One nice thing about running this notebook in Colab, although you are downloading large files - you are doing so on Google Cloud Platform, rather than using your local WiFi connection. This means downloads will usually be fast.

In [0]:
import os

In [0]:
origin = 'https://storage.googleapis.com/mledu-datasets/cats_and_dogs_filtered.zip'
path_to_zip = tf.keras.utils.get_file('cats_and_dogs.zip', origin=origin, extract=True)
path_to_folder = os.path.join(os.path.dirname(path_to_zip), 'cats_and_dogs_filtered')

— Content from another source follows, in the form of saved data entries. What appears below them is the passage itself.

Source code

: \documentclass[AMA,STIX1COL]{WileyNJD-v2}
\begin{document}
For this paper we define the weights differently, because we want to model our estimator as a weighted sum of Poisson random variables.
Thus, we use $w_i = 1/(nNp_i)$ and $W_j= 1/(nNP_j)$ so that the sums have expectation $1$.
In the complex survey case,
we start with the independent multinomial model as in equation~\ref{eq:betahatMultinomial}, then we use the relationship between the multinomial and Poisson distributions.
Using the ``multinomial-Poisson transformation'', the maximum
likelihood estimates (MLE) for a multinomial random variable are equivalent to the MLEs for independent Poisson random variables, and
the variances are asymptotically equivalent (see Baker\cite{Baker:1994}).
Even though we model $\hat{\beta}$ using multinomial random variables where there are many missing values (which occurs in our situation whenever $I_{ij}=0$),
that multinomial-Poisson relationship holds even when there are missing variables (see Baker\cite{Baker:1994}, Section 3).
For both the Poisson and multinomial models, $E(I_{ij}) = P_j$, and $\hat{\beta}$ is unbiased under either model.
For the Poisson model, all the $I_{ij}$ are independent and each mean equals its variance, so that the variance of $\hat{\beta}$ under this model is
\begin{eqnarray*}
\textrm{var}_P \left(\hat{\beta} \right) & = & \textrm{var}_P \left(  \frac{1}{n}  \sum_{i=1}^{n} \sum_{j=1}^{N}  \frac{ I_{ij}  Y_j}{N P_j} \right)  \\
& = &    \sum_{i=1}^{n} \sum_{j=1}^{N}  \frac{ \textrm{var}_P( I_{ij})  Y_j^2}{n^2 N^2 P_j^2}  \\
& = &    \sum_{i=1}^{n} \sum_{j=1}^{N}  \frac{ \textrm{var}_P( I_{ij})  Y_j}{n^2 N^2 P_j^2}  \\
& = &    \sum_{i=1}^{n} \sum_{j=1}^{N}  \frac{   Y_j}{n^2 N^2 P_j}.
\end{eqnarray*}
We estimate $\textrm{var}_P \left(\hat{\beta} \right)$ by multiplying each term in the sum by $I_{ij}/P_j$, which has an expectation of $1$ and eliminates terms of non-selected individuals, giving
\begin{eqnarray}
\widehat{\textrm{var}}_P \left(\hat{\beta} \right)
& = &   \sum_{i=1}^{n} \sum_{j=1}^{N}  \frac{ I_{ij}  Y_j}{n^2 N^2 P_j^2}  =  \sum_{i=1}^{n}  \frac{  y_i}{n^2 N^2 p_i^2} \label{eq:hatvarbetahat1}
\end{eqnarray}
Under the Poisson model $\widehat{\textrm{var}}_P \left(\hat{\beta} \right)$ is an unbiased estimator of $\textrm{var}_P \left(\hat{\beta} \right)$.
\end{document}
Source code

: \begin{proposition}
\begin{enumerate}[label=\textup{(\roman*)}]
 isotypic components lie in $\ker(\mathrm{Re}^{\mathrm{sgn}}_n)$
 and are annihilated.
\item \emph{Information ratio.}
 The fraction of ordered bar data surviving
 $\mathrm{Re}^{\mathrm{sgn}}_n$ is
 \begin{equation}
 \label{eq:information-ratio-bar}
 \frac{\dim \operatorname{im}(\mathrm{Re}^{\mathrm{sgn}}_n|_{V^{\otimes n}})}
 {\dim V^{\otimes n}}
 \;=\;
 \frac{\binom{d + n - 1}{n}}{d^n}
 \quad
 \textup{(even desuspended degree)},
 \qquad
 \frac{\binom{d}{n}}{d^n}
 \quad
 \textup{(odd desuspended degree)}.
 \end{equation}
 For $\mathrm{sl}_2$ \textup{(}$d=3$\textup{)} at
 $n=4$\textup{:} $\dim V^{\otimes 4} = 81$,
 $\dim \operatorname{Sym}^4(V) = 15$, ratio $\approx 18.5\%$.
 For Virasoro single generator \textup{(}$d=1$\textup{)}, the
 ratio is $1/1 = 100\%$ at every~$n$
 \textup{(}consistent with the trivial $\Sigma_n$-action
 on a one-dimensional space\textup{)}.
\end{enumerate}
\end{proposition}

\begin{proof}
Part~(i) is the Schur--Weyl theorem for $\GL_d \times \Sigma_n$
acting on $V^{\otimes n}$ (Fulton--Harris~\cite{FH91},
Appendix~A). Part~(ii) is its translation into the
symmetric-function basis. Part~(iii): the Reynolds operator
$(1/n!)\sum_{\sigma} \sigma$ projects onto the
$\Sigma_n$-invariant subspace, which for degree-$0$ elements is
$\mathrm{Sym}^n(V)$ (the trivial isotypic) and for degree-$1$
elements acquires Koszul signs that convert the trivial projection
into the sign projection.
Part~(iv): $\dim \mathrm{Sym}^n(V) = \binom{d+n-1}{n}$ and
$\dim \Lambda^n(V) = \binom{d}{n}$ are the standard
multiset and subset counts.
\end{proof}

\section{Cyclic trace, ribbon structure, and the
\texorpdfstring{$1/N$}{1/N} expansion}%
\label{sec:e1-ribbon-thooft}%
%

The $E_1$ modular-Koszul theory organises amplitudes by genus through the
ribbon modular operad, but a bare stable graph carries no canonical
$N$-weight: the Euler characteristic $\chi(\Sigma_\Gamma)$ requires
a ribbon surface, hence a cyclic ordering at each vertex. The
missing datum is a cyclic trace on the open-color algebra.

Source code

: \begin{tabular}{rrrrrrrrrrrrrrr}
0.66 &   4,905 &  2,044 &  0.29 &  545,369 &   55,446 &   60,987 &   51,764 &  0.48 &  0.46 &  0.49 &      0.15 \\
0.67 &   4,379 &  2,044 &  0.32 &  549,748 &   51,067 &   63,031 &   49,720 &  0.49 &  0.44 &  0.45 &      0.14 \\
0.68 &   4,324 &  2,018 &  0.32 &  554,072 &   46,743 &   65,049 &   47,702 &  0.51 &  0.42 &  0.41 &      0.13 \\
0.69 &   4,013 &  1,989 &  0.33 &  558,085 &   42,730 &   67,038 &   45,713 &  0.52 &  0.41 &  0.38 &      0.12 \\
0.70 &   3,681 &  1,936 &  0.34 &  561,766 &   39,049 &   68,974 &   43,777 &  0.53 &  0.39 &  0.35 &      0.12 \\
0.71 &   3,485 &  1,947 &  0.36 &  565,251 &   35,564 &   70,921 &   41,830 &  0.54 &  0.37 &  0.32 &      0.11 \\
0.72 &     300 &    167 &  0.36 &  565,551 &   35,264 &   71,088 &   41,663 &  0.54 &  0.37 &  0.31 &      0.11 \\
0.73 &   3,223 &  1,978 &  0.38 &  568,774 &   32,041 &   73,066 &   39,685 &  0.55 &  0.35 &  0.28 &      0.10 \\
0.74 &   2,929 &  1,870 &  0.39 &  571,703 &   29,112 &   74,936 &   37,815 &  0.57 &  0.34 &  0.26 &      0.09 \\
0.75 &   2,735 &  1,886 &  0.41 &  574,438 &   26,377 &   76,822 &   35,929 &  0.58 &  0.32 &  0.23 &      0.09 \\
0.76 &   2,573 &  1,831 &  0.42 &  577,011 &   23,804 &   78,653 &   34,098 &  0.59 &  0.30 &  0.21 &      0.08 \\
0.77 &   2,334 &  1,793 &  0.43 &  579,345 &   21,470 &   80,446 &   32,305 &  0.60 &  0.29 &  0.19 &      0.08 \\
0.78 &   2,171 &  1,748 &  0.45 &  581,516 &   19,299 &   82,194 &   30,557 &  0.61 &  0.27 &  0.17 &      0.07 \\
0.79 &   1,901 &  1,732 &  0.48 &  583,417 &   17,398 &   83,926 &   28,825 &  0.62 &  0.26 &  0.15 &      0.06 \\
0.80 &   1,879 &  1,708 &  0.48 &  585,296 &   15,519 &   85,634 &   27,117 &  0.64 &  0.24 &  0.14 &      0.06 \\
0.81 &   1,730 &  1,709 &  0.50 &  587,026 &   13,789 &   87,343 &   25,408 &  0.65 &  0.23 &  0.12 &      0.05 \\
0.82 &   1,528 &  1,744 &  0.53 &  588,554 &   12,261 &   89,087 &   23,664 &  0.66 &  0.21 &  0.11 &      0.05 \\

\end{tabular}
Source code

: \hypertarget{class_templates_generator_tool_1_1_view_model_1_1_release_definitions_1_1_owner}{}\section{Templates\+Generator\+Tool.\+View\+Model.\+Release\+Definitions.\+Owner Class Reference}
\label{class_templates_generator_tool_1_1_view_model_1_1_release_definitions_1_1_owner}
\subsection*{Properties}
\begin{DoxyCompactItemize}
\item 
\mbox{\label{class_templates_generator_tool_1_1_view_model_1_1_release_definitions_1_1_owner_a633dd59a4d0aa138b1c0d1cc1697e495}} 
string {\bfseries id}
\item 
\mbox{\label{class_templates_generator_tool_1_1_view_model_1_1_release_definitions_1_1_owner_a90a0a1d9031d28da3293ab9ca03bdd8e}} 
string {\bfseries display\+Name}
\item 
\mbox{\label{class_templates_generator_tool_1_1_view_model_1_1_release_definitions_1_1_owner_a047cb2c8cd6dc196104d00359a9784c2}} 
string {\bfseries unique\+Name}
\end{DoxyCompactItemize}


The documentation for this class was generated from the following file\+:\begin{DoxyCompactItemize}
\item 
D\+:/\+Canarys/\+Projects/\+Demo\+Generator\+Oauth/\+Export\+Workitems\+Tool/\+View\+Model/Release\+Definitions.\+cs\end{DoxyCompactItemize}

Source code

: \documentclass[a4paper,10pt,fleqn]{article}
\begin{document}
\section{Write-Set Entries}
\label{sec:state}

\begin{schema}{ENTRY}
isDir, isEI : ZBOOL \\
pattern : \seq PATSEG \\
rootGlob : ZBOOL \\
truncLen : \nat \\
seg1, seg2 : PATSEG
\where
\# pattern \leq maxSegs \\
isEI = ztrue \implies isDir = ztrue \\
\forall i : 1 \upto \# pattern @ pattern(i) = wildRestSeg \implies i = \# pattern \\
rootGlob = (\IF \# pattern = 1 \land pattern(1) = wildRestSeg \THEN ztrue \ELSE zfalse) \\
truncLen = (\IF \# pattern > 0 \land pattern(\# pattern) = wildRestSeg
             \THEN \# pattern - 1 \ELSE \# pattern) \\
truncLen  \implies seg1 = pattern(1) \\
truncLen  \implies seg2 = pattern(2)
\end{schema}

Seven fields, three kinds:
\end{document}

The unzipped dataset has the following directory structure:

<pre>
<b>cats_and_dogs_filtered</b>
|__ <b>train</b>
    |______ <b>cats</b>: [cat.0.jpg, cat.1.jpg, cat.2.jpg ....]
    |______ <b>dogs</b>: [dog.0.jpg, dog.1.jpg, dog.2.jpg ...]
|__ <b>validation</b>
    |______ <b>cats</b>: [cat.2000.jpg, cat.2001.jpg, cat.2002.jpg ....]
    |______ <b>dogs</b>: [dog.2000.jpg, dog.2001.jpg, dog.2002.jpg ...]
</pre>

Create variables that point to each of these directories.

In [0]:
train_dir = os.path.join(path_to_folder, 'train')
validation_dir = os.path.join(path_to_folder, 'validation')

In [0]:
train_cats_dir = os.path.join(train_dir, 'cats')
train_dogs_dir = os.path.join(train_dir, 'dogs')
validation_cats_dir = os.path.join(validation_dir, 'cats')
validation_dogs_dir = os.path.join(validation_dir, 'dogs')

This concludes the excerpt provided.